To examine the first possibility, namely, the effect of the Alloxan treatment on topo I GlycNacylation, the nuclear protein extracts from the aforementioned treatments were subjected to immunoprecipitation with anti-O-GlcNAc antibody, followed by Western blot analysis with anti-topo I antibody. The results depicted in Figure 3C (upper panel) revealed that the treatment of cells with Alloxan reduced the O-GlcNAcylation of topo I protein. Densitometric analysis of the results obtained from multiple experiments revealed a 50–60% reduction in the level of O-GlcNAcylation of topo I protein when the cells were treated with Alloxan for 0.5–6 h (Figure 3B).
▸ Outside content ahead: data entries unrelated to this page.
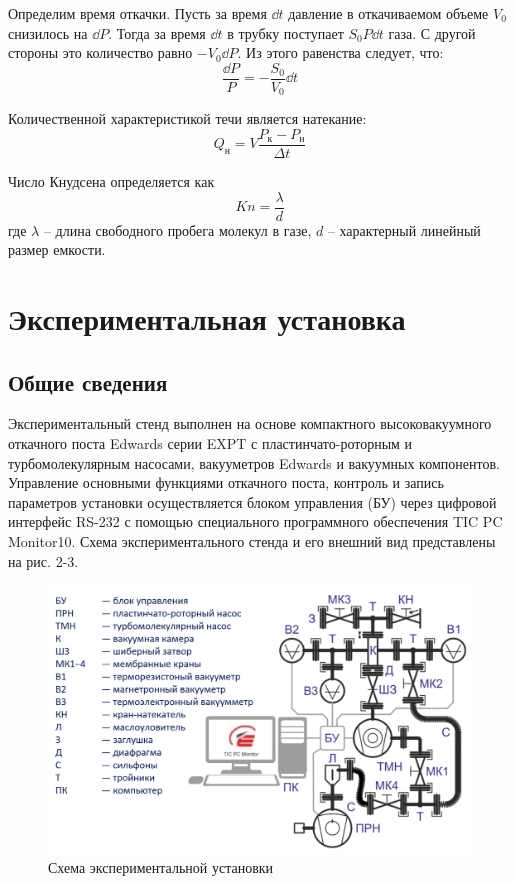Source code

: \documentclass[14pt, a4paper]{report}
\begin{document}
Определим время откачки. Пусть за время $\dd{t}$ давление в откачиваемом объеме $V_0$ снизилось на $\dd{P}$. Тогда за время $\dd{t}$ в трубку поступает $S_0P\dd{t}$ газа. С другой стороны это количество равно $-V_0\dd{P}$. Из этого равенства следует, что:
\[\frac{\dd{P}}{P}=-\frac{S_0}{V_0}\dd{t}\]

Количественной характеристикой течи является натекание:
\[Q_н=V\frac{P_к-P_н}{\Delta t}\]

Число Кнудсена определяется как
\[Kn=\frac{\lambda}{d}\]
где $\lambda$ -- длина свободного пробега молекул в газе, $d$ -- характерный линейный размер емкости.

\section{Экспериментальная установка}

\subsection{Общие сведения}

Экспериментальный стенд выполнен на основе компактного высоковакуумного откачного поста Edwards серии EXPT с пластинчато-роторным и турбомолекулярным насосами, вакууметров Edwards и вакуумных компонентов. Управление основными функциями откачного поста, контроль и запись параметров установки осуществляется блоком управления (БУ) через цифровой интерфейс RS-232 с помощью специального программного обеспечения TIC PC Monitor10. Схема экспериментального стенда и его внешний вид представлены на рис. 2-3.

\begin{figure}[!ht]
\centering
\includegraphics[scale=0.3]{terma5_00.png}
\caption{Схема экспериментальной установки}
\end{figure}
\end{document}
No effect on the levels of topo I protein or ß-actin protein (serves as a control) were observed in Alloxan treated cells, at the various examined intervals (Figure 3C, lower panel). The growth rate of the treated cells at the examined intervals was not affected (data not shown). These results indicate that the decrease in topo I activity following Alloxan treatment correlates with the reduction in topo I O-GlcNAcylation (Figure 3B).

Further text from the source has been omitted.